The first seven paragraphs of his article confirm without any doubt that this reform process excluded a number of moral and social considerations. The author is openly declaring that the pensions reform exercise was aimed at future pensioners and very little or no concern was afforded to the living conditions of the 90,000 current pensioners.

Basically, the pensions reform group, to which no pensioner association was invited to give its views, did not care less about the conditions in which pre-1962-born pensioners would find themselves.

Fully justifying this exercise and stating that it has not created any anomaly between pre- and post-1962-born pensioners is simply rejecting a well-known and evident truth and living in denial.

Even Family Minister Michael Falzon, who had initially come out full guns blazing to deny what was evident to one and all, has now accepted that the anomaly exists and has publicly declared that it was created by the ‘GonziPN’ and that, now, he, Falzon, is committed to rectifying the anomaly at the next budget.

Spiteri Gingell refers to the three cohorts he divided pensioners into.

The first is the pre-1952-born group. He says these thousands of pensioners are not affected by the reform. Unfortunately, this is an untruth, there for all to see. The pension calculation of this cohort was not changed but none of these scores of thousands will get the increases of post-1962-born pensioners and their maximum pension will remain frozen. 

It is not quite honest to affirm that the pension of this cohort will not be affected. Didn’t these pre-1952 have children in their younger days? Of course, they did. Yet, they will not benefit from any child-rearing credits. Is this right? Is this equitable social justice?

The second cohort mentioned by Spiteri Gingell is that of the transitionals, those born between 1952 and 1961. These will be affected negatively in varying degrees. While Spiteri Gingell accepts that this negative effect exists, the end result is that they still remain not compensated accordingly since their maximum pension remains frozen, just like those belonging to the first cohort. 

Should we start debating whether everyone should get a two-thirds uncapped pension?

Yes, this second cohort will be getting half the child-rearing credits awarded to post-1962-born pensioners. But does this mean that it was easier to bring up children by 1952-1961-born parents?

The third cohort is that of the switchers, born post-1962. While those born pre-1962 had paid 43, 44, 45, 46 yearly national insurance contributions from their 18th birthday onwards if respectively retired at age 61, 62, 63 or 64, the post-1962-born switchers need to have paid only 40 years national insurance contributions in order to attain a full or even a maximum pension. 

In total, switchers would have paid approximately €4,200 more than the pre-1962-born, from 2011 onwards, when the national insurance rate was increased for them alone up to 2021.
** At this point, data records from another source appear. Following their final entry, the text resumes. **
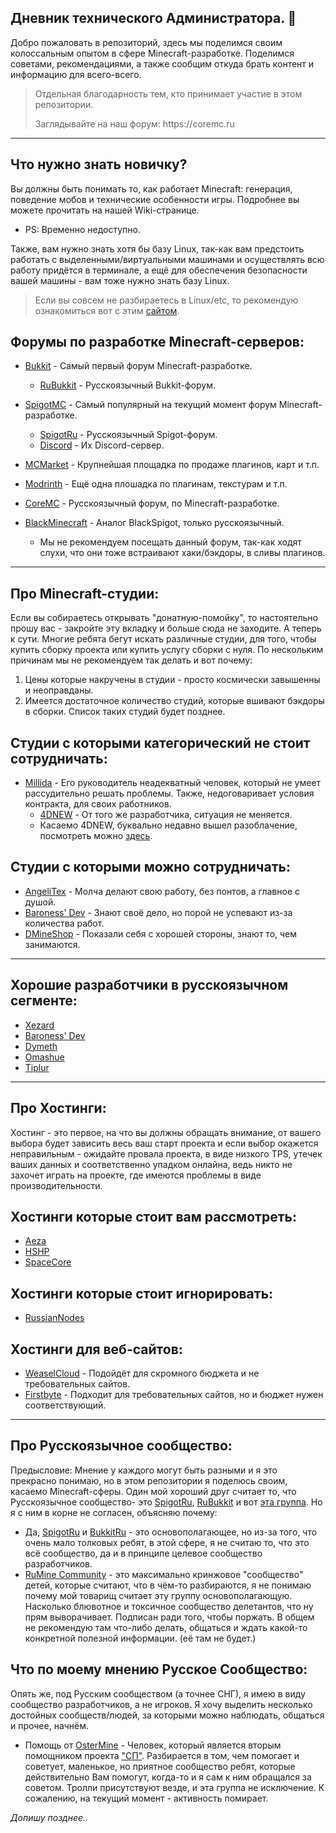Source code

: ## Дневник технического Администратора. 🔧
Добро пожаловать в репозиторий, здесь мы поделимся своим колоссальным опытом в сфере Minecraft-разработке.
Поделимся советами, рекомендациями, а также сообщим откуда брать контент и информацию для всего-всего.

> <p>Отдельная благодарность тем, кто принимает участие в этом репозитории.</p>
> <p>Заглядывайте на наш форум: https://coremc.ru</p>

___

## Что нужно знать новичку?

Вы должны быть понимать то, как работает Minecraft: генерация, поведение мобов и технические особенности игры. Подробнее вы можете прочитать на нашей Wiki-странице.
 - PS: Временно недоступно.

Также, вам нужно знать хотя бы базу Linux, так-как вам предстоить работать с выделенными/виртуальными машинами и осуществлять всю работу придётся в терминале, а ещё для обеспечения безопасности вашей машины - вам тоже нужно знать базу Linux.
> Если вы совсем не разбираетесь в Linux/etc, то рекомендую ознакомиться вот с этим [сайтом](https://linuxize.com/).

## Форумы по разработке Minecraft-серверов:

- [Bukkit](https://bukkit.org) - Самый первый форум Minecraft-разработке.
  - [RuBukkit](https://rubukkit.org) - Русскоязычный Bukkit-форум.

- [SpigotMC](https://spigotmc.org) - Самый популярный на текущий момент форум Minecraft-разработке.
  - [SpigotRu](https://spigotmc.ru) - Русскоязычный Spigot-форум.
  - [Discord](https://discord.gg/HHSvuyDUHH) - Их Discord-сервер.
 
- [MCMarket](https://builtbybit.com/) - Крупнейшая площадка по продаже плагинов, карт и т.п.
 
- [Modrinth](https://modrinth.com/) - Ещё одна плошадка по плагинам, текстурам и т.п.

- [CoreMC](https://coremc.ru) - Русскоязычный форум, по Minecraft-разработке.

- [BlackMinecraft](https://black-minecraft.com/) - Аналог BlackSpigot, только русскоязычный.
  - Мы не рекомендуем посещать данный форум, так-как ходят слухи, что они тоже встраивают хаки/бэкдоры, в сливы плагинов.

___

## Про Minecraft-студии:

Если вы собираетесь открывать "донатную-помойку", то настоятельно прошу вас - закройте эту вкладку и больше сюда не заходите. 
А теперь к сути. Многие ребята бегут искать различные студии, для того, чтобы купить сборку проекта или купить услугу сборки с нуля. По нескольким причинам мы не рекомендуем так делать и вот почему:

1. Цены которые накручены в студии - просто космически завышенны и неоправданы.
2. Имеется достаточное количество студий, которые вшивают бэкдоры в сборки. Список таких студий будет позднее.

## Студии с которыми категорический не стоит сотрудничать:

- [Millida](https://vk.com/millida) - Его руководитель неадекватный человек, который не умеет рассудительно решать проблемы. Также, недоговаривает условия контракта, для своих работников.
  - [4DNEW](https://vk.com/4dnew) - От того же разработчика, ситуация не меняется.
  - Касаемо 4DNEW, буквально недавно вышел разоблачение, посмотреть можно [здесь](https://www.youtube.com/watch?v=jV57TcAujR8).

## Студии с которыми можно сотрудничать:

- [AngeliTex](https://vk.com/angelitex) - Молча делают свою работу, без понтов, а главное с душой.
- [Baroness' Dev](https://vk.com/baroness_dev) - Знают своё дело, но порой не успевают из-за количества работ.
- [DMineShop](https://vk.com/dmineshop) - Показали себя с хорошей стороны, знают то, чем занимаются.

___

## Хорошие разработчики в русскоязычном сегменте:

- [Xezard](https://github.com/Xezard)
- [Baroness' Dev](https://vk.com/id574318492)
- [Dymeth](https://github.com/dymeth)
- [Omashue](https://github.com/omashune)
- [Tiplur](https://github.com/Tiplur-ka)

___

## Про Хостинги:

Хостинг - это первое, на что вы должны обращать внимание, от вашего выбора будет зависить весь ваш старт проекта и если выбор окажется неправильным - ожидайте провала проекта, в виде низкого TPS, утечек ваших данных и соответственно упадком онлайна, ведь никто не захочет играть на проекте, где имеются проблемы в виде производительности. 

## Хостинги которые стоит вам рассмотреть:
- [Aeza](https://aeza.net/)
- [HSHP](https://hshp.host)
- [SpaceCore](https://spacecore.pro)

## Хостинги которые стоит игнорировать:
- [RussianNodes](http://russiannodes.com/)

## Хостинги для веб-сайтов:

- [WeaselCloud](https://my.weasel.cloud/) - Подойдёт для скромного бюджета и не требовательных сайтов.
- [Firstbyte](https://firstbyte.ru/) - Подходит для требовательных сайтов, но и бюджет нужен соответствующий.

___

## Про Русскоязычное сообщество:

Предысловие: Мнение у каждого могут быть разными и я это прекрасно понимаю, но в этом репозитории я поделюсь своим, касаемо Minecraft-сферы. Один мой хороший друг считает то, что Русскоязычное сообщество- это [SpigotRu](https://spigotmc.ru), [RuBukkit](https://rubukkit.org) и вот [эта группа](https://vk.com/rumined).
Но я с ним в корне не согласен, объясняю почему:

- Да, [SpigotRu](https://spigotmc.ru) и [BukkitRu](https://rubukkit.org) - это основополагающее, но из-за того, что очень мало толковых ребят, в этой сфере, я не считаю то, что это всё сообщество, да и в принципе целевое сообщество разработчиков.
- [RuMine Community](https://vk.com/rumined) - это максимально кринжовое "сообщество" детей, которые считают, что в чём-то разбираются, я не понимаю почему мой товарищ считает эту группу основополагающую. Насколько блювотное и токсичное сообщество делетантов, что ну прям выворачивает. Подписан ради того, чтобы поржать. В общем не рекомендую там что-либо делать, общаться и ждать какой-то конкретной полезной информации. (её там не будет.)

## Что по моему мнению Русское Сообщество:

Опять же, под Русским сообществом (а точнее СНГ), я имею в виду сообщество разработчиков, а не игроков. Я хочу выделить несколько достойных сообществ/людей, за которыми можно наблюдать, общаться и прочее, начнём.

- Помощь от [OsterMine](https://vk.com/osterhelps) - Человек, который является вторым помощником проекта ["СП"](https://spworlds.ru/). Разбирается в том, чем помогает и советует, маленькое, но приятное сообщество ребят, которые действительно Вам помогут, когда-то и я сам к ним обращался за советом. Тролли присутствуют везде, и эта группа не исключение. К сожалению, на текущий момент - активность помирает.

*Допишу позднее..*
However, since this switchers cohort will be getting €82 in their pension extra per week, they will be recovering the €4,200 investment in less than three years. 

The Pensions Reform Group, headed by Spiteri Gingell, has actually created an award-winning Ponzi scheme, paying the last entrants on a maximum pension a greater portion of the funds saved by the 90,000 pensioners and the current workforce, including those who will never benefit from a maximum pension since they are on low wages.
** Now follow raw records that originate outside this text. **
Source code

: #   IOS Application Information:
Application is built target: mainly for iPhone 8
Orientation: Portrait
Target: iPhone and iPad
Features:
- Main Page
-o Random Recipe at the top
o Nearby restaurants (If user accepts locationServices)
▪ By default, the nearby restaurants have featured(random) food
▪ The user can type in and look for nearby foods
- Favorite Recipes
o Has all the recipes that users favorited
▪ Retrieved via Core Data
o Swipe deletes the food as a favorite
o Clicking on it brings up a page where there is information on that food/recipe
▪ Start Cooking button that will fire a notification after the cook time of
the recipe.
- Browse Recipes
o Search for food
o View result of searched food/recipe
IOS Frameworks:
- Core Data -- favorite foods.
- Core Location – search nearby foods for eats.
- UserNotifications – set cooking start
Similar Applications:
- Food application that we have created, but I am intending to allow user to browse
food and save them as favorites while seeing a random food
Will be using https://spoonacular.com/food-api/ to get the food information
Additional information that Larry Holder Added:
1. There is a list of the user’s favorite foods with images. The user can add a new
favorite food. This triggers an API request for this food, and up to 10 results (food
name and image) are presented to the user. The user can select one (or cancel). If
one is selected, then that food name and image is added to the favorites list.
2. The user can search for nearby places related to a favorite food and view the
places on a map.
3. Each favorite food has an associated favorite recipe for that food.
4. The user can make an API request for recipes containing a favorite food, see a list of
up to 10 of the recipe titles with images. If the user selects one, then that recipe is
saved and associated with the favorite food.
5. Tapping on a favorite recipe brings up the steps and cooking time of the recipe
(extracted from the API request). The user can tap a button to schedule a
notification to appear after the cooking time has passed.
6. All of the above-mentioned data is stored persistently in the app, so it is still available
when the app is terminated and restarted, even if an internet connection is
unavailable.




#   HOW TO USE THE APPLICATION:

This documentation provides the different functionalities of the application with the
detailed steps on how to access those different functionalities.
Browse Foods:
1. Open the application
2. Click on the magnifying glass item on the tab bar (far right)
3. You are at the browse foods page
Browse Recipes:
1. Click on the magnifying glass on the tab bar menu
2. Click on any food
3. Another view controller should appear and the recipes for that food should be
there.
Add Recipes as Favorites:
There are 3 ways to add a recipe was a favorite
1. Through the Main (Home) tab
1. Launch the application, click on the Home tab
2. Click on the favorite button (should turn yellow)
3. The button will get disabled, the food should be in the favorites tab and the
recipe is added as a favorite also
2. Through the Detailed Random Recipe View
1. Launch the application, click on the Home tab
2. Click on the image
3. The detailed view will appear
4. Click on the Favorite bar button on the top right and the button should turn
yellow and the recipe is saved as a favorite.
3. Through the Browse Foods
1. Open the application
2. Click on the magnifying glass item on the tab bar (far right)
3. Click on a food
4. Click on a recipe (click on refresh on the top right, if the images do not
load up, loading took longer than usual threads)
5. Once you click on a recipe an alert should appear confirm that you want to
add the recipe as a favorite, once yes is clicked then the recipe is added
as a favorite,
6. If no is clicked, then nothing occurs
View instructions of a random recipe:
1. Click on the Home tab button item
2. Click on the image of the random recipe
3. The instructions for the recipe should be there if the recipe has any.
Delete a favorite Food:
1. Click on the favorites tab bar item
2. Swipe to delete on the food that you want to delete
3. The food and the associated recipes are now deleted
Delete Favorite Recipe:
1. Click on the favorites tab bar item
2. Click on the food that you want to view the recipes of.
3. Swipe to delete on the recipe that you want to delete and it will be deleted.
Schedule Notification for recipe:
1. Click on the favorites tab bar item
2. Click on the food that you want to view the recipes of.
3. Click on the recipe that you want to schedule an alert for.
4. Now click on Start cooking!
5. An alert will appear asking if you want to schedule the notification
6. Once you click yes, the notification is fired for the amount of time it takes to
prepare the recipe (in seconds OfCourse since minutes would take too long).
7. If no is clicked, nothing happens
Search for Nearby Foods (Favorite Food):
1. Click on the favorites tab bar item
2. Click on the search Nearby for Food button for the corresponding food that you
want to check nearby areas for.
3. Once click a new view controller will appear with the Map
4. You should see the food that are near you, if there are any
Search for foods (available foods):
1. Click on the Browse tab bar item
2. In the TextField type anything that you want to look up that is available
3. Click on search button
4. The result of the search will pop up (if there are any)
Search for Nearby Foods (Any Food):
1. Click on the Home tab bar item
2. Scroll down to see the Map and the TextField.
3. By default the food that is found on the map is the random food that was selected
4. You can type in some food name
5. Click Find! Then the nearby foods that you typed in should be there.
Finally, is not Spiteri Gingell aware that, in 2019, Falzon took over the treasury pension portfolio from the Ministry of Finance? This is an anomaly in itself since the treasury pension is a service pension and is bound to be paid by the employer, the employer being the Malta government.

One final consideration to ponder upon: should we in Malta start debating whether all contributors, irrespective of their job, be treated equally, with everyone getting a two-thirds uncapped pension?

Or should it be only privileged categories of people such as MPs, the judiciary and permanent secretaries who can avail themselves of a two-thirds pension based on a full uncapped salary?

Arnold Cassola, former secretary general of the European Green Party, is an independent candidate at next year’s MEP elections.